Forrester sourced and conducted the interviews. Microsoft did not participate in the interviews.
Industry | Region | Interviewee | Monthly average Azure spend |
---|---|---|---|
Professional services | Global | Chief information officer | $2,000,000 |
Consumer packaged goods | Global | Chief information officer | $325,000 |
Information services | Global | Head of technology architecture | $250,000 |
Media | Global | Vice president, information technology | $100,000 |
All interviewees’ organizations were in the process of transitioning appropriate applications and workloads from on-premises to the cloud. By their own estimates, that process ranged from 20% to 90% complete. Critical parts of that transition included establishing accountability for the organizations’ growing cloud expenditures, determining the best Azure cost structure for a constantly shifting set of needs, and improving their abilities to monitor and optimize Azure spending. Business leaders needed to gauge how efficiently they were using their Azure resources by comparing how much idle Azure capacity they had versus what they had provisioned, then resize workloads if needed.
According to interviewees, Azure costs typically rolled up to and were paid by an IT cost center. A de facto cloud lead oversaw the total Azure budget (with that title or a broader IT role), but accountability for those costs lay with individual business units that were responsible for doing their part to manage Azure spending.
Interviewees described a range of challenges that drove their organizations to deploy Azure Cost Management and Billing:
As Azure spending grew, so did the importance — and the difficulty — of determining where Azure resources and spending might be suboptimal. Although the interviewed organizations wanted to identify and address inefficiencies as quickly as possible, the challenge of sorting through voluminous billing details made that difficult. One interviewee said, “We just weren’t reading the bills at all until the finance team told us, ‘Your budgeted amount is not going to be enough.’”

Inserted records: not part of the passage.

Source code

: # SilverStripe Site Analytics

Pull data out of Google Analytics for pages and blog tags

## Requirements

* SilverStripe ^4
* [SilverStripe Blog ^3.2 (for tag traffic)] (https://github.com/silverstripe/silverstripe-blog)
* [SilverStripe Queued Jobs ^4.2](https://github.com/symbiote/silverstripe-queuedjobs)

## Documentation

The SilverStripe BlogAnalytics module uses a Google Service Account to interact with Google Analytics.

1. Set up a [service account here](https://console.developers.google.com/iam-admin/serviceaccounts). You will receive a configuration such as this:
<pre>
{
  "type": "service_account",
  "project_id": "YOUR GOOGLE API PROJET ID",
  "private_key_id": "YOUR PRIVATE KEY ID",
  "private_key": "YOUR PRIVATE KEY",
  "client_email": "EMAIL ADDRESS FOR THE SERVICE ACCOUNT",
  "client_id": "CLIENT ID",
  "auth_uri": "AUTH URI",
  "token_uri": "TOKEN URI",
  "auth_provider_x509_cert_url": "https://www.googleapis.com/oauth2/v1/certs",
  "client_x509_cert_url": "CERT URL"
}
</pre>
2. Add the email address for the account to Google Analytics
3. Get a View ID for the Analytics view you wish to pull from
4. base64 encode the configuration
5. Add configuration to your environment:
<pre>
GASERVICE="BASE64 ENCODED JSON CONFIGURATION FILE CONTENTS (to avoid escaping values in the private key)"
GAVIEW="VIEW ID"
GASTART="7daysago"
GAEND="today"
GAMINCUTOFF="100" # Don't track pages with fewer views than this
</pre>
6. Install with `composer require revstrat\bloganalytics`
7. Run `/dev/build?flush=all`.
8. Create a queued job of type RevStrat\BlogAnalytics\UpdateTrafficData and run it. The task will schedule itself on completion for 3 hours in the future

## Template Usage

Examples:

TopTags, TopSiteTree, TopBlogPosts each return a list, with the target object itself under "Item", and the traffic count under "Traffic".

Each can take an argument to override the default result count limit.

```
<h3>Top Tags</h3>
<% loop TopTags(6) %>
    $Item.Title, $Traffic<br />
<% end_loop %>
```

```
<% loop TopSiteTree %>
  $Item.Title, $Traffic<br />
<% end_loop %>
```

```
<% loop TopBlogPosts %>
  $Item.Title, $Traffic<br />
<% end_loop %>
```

In addition, spending patterns were a moving target since they could change significantly over a brief span of time as implementations and initiatives were spun up or concluded. Sometimes resources were orphaned, as one interview noted: “People had tried out multiple services just to see what they were, or for proofs of concept that went nowhere, and then forgot to shut them down.”

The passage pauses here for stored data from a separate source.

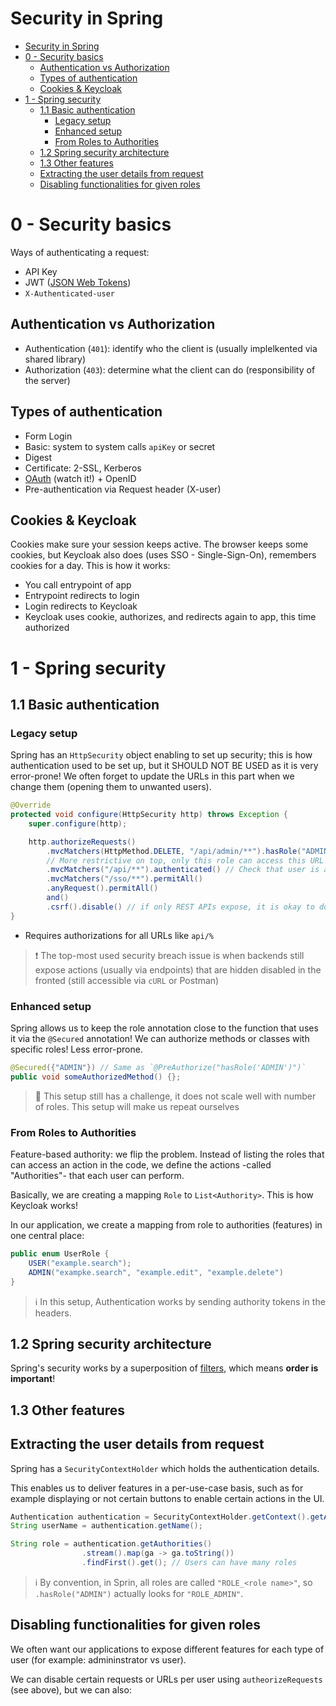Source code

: # Security in Spring
- [Security in Spring](#security-in-spring)
- [0 - Security basics](#0---security-basics)
  - [Authentication vs Authorization](#authentication-vs-authorization)
  - [Types of authentication](#types-of-authentication)
  - [Cookies & Keycloak](#cookies--keycloak)
- [1 - Spring security](#1---spring-security)
  - [1.1 Basic authentication](#11-basic-authentication)
    - [Legacy setup](#legacy-setup)
    - [Enhanced setup](#enhanced-setup)
    - [From Roles to Authorities](#from-roles-to-authorities)
  - [1.2 Spring security architecture](#12-spring-security-architecture)
  - [1.3 Other features](#13-other-features)
  - [Extracting the user details from request](#extracting-the-user-details-from-request)
  - [Disabling functionalities for given roles](#disabling-functionalities-for-given-roles)
# 0 - Security basics

Ways of authenticating a request:
- API Key
- JWT ([JSON Web Tokens](https://jwt.io/introduction))
- `X-Authenticated-user`

## Authentication vs Authorization

- Authentication (`401`): identify who the client is (usually implelkented via shared library)
- Authorization (`403`): determine what the client can do (responsibility of the server)

## Types of authentication

- Form Login
- Basic: system to system calls `apiKey` or secret
- Digest
- Certificate: 2-SSL, Kerberos
- [OAuth](https://www.youtube.com/watch?v=996OiexHze0) (watch it!) + OpenID 
- Pre-authentication via Request header (X-user)

## Cookies & Keycloak

Cookies make sure your session keeps active. The browser keeps some cookies, but Keycloak also does (uses SSO - Single-Sign-On), remembers cookies for a day. This is how it works:
- You call entrypoint of app
- Entrypoint redirects to login
- Login redirects to Keycloak
- Keycloak uses cookie, authorizes, and redirects again to app, this time authorized

# 1 - Spring security

## 1.1 Basic authentication

### Legacy setup

Spring has an `HttpSecurity` object enabling to set up security; this is how authentication used to be set up, but it SHOULD NOT BE USED as it is very error-prone! We often forget to update the URLs in this part when we change them (opening them to unwanted users).
```java
@Override
protected void configure(HttpSecurity http) throws Exception {
    super.configure(http);

    http.authorizeRequests()
        .mvcMatchers(HttpMethod.DELETE, "/api/admin/**").hasRole("ADMIN")
        // More restrictive on top, only this role can access this URL or call DELETE HTTP method
        .mvcMatchers("/api/**").authenticated() // Check that user is authenticated for
        .mvcMatchers("/sso/**").permitAll()
        .anyRequest().permitAll()
        and()
        .csrf().disable() // if only REST APIs expose, it is okay to do
}
```
- Requires authorizations for all URLs like `api/%`

> :exclamation: The top-most used security breach issue is when backends still expose actions (usually via endpoints) that are hidden disabled in the fronted (still accessible via `cURL` or Postman)

### Enhanced setup

Spring allows us to keep the role annotation close to the function that uses it via the `@Secured` annotation! We can authorize methods or classes with specific roles! Less error-prone.

```java
@Secured({"ADMIN"}) // Same as `@PreAuthorize("hasRole('ADMIN')")`
public void someAuthorizedMethod() {};
```

> :thought_balloon: This setup still has a challenge, it does not scale well with number of roles. This setup will make us repeat ourselves

### From Roles to Authorities

Feature-based authority: we flip the problem. Instead of listing the roles that can access an action in the code, we define the actions -called "Authorities"- that each user can perform.

Basically, we are creating a mapping `Role` to `List<Authority>`. This is how Keycloak works!

In our application, we create a mapping from role to authorities (features) in one central place:
```java
public enum UserRole {
    USER("example.search");
    ADMIN("exampke.search", "example.edit", "example.delete")
}
```

> :information_source: In this setup, Authentication works by sending authority tokens in the headers.

## 1.2 Spring security architecture

Spring's security works by a superposition of [filters](https://docs.spring.io/spring-security/reference/servlet/architecture.html), which means **order is important**!

## 1.3 Other features

## Extracting the user details from request

Spring has a `SecurityContextHolder` which holds the authentication details.

This enables us to deliver features in a per-use-case basis, such as for example displaying or not certain buttons to enable certain actions in the UI.
```java
Authentication authentication = SecurityContextHolder.getContext().getAuthentication();
String userName = authentication.getName();

String role = authentication.getAuthorities()
                .stream().map(ga -> ga.toString())
                .findFirst().get(); // Users can have many roles
```

> :information_source: By convention, in Sprin, all roles are called `"ROLE_<role name>"`, so `.hasRole("ADMIN")` actually looks for `"ROLE_ADMIN"`.

## Disabling functionalities for given roles

We often want our applications to expose different features for each type of user (for example: admininstrator vs user).

We can disable certain requests or URLs per user using `autheorizeRequests` (see above), but we can also:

Even when organizations identified inefficiencies, decision-makers often didn’t know how to address them and the likely economic impact of doing so (e.g., shutting down unused resources or rightsizing underutilized resources).

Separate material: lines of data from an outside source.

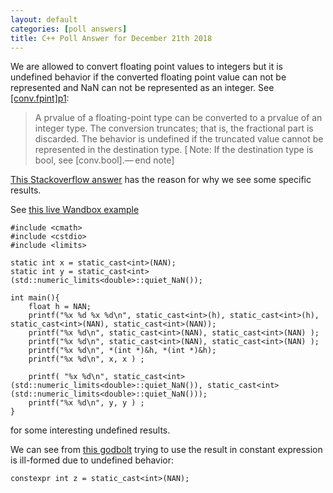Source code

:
 ```yaml
---
layout: default
categories: [poll answers] 
title: C++ Poll Answer for December 21th 2018 
---
```


We are allowed to convert floating point values to integers but it is undefined behavior if the converted floating point value can not be represented and NaN can not be represented as an integer. See [\[conv.fpint\]p1](h`ttp://eel.is/c++draft/conv.fpint#1):

>A prvalue of a floating-point type can be converted to a prvalue of an integer type.
The conversion truncates; that is, the fractional part is discarded.
The behavior is undefined if the truncated value cannot be represented in the destination type.
[ Note: If the destination type is bool, see [conv.bool].— end note]

[This Stackoverflow answer](https://stackoverflow.com/a/10400095/1708801) has the reason for why we see some specific results.

See [this live Wandbox example](https://wandbox.org/permlink/L5x7cHNfri0xS4Xs)

    #include <cmath>
    #include <cstdio>
    #include <limits>

    static int x = static_cast<int>(NAN);
    static int y = static_cast<int>(std::numeric_limits<double>::quiet_NaN());

    int main(){
        float h = NAN;
        printf("%x %d %x %d\n", static_cast<int>(h), static_cast<int>(h), static_cast<int>(NAN), static_cast<int>(NAN));  
        printf("%x %d\n", static_cast<int>(NAN), static_cast<int>(NAN) );
        printf("%x %d\n", static_cast<int>(NAN), static_cast<int>(NAN) );
        printf("%x %d\n", *(int *)&h, *(int *)&h);
        printf("%x %d\n", x, x ) ;
    
        printf( "%x %d\n", static_cast<int>(std::numeric_limits<double>::quiet_NaN()), static_cast<int>(std::numeric_limits<double>::quiet_NaN()));
        printf("%x %d\n", y, y ) ;
    }

for some interesting undefined results.

We can see from [this godbolt](https://godbolt.org/z/1PT7yU) trying to use the result in constant expression is ill-formed due to undefined behavior:

    constexpr int z = static_cast<int>(NAN);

Based on the interviews, Forrester constructed a TEI framework, a composite company, and a ROI analysis that illustrates the areas financially affected. The composite organization is representative of the four companies that Forrester interviewed and is used to present the aggregate financial analysis in the next section. The composite organization has the following characteristics:
The composite organization is a multibillion dollar company with global operations. It is an Enterprise Agreement customer of Microsoft and on average spends $350,000 each month on Azure. Its Azure use spans multiple environments (e.g., development and production) and a diverse set of applications and workloads across multiple geographies. With its Azure use growing as it moved additional workloads from on-premises to the cloud, the organization needs better visibility to its Azure spending patterns and stronger abilities to manage and optimize that spending. Embedded within the Azure environment, Azure Cost Management and Billing provides a seamless tool for that.
Over approximately one month, the organization leverages internal staff and informal assistance from Microsoft to set up its infrastructure around Azure Cost Management and Billing (such as provisioning accounts, establishing governance and cost allocation policies, and determining reporting) and to train the IT and business staff who would work with it.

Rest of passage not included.